YOUR GOAL: What you return must be an exact copy of the lines in the listing below between the line holding "- Original LINE service still available" and the line holding "2. **Predictive Prefetching**: Anticipate", inclusive, and nothing more.
※ ※ ※
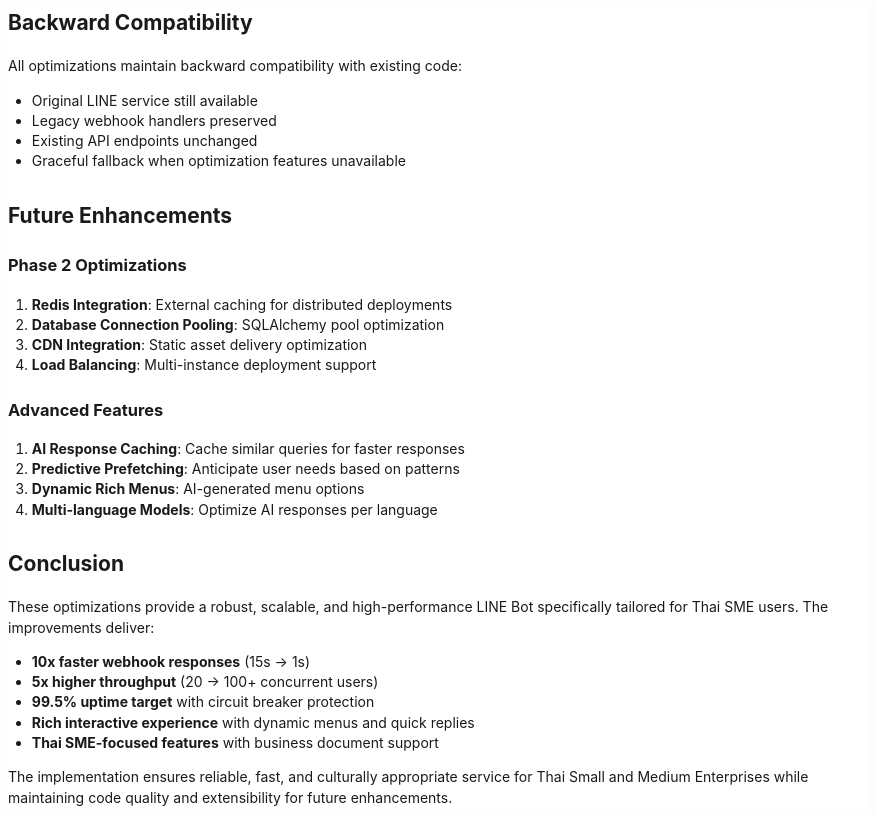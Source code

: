 ## Backward Compatibility

All optimizations maintain backward compatibility with existing code:
- Original LINE service still available
- Legacy webhook handlers preserved
- Existing API endpoints unchanged
- Graceful fallback when optimization features unavailable

## Future Enhancements

### Phase 2 Optimizations
1. **Redis Integration**: External caching for distributed deployments
2. **Database Connection Pooling**: SQLAlchemy pool optimization
3. **CDN Integration**: Static asset delivery optimization
4. **Load Balancing**: Multi-instance deployment support

### Advanced Features
1. **AI Response Caching**: Cache similar queries for faster responses
2. **Predictive Prefetching**: Anticipate user needs based on patterns
3. **Dynamic Rich Menus**: AI-generated menu options
4. **Multi-language Models**: Optimize AI responses per language

## Conclusion

These optimizations provide a robust, scalable, and high-performance LINE Bot specifically tailored for Thai SME users. The improvements deliver:

- **10x faster webhook responses** (15s → 1s)
- **5x higher throughput** (20 → 100+ concurrent users)  
- **99.5% uptime target** with circuit breaker protection
- **Rich interactive experience** with dynamic menus and quick replies
- **Thai SME-focused features** with business document support

The implementation ensures reliable, fast, and culturally appropriate service for Thai Small and Medium Enterprises while maintaining code quality and extensibility for future enhancements.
※ ※ ※
PROBLEM SOLUTION:
- Original LINE service still available
- Legacy webhook handlers preserved
- Existing API endpoints unchanged
- Graceful fallback when optimization features unavailable

## Future Enhancements

### Phase 2 Optimizations
1. **Redis Integration**: External caching for distributed deployments
2. **Database Connection Pooling**: SQLAlchemy pool optimization
3. **CDN Integration**: Static asset delivery optimization
4. **Load Balancing**: Multi-instance deployment support

### Advanced Features
1. **AI Response Caching**: Cache similar queries for faster responses
2. **Predictive Prefetching**: Anticipate user needs based on patterns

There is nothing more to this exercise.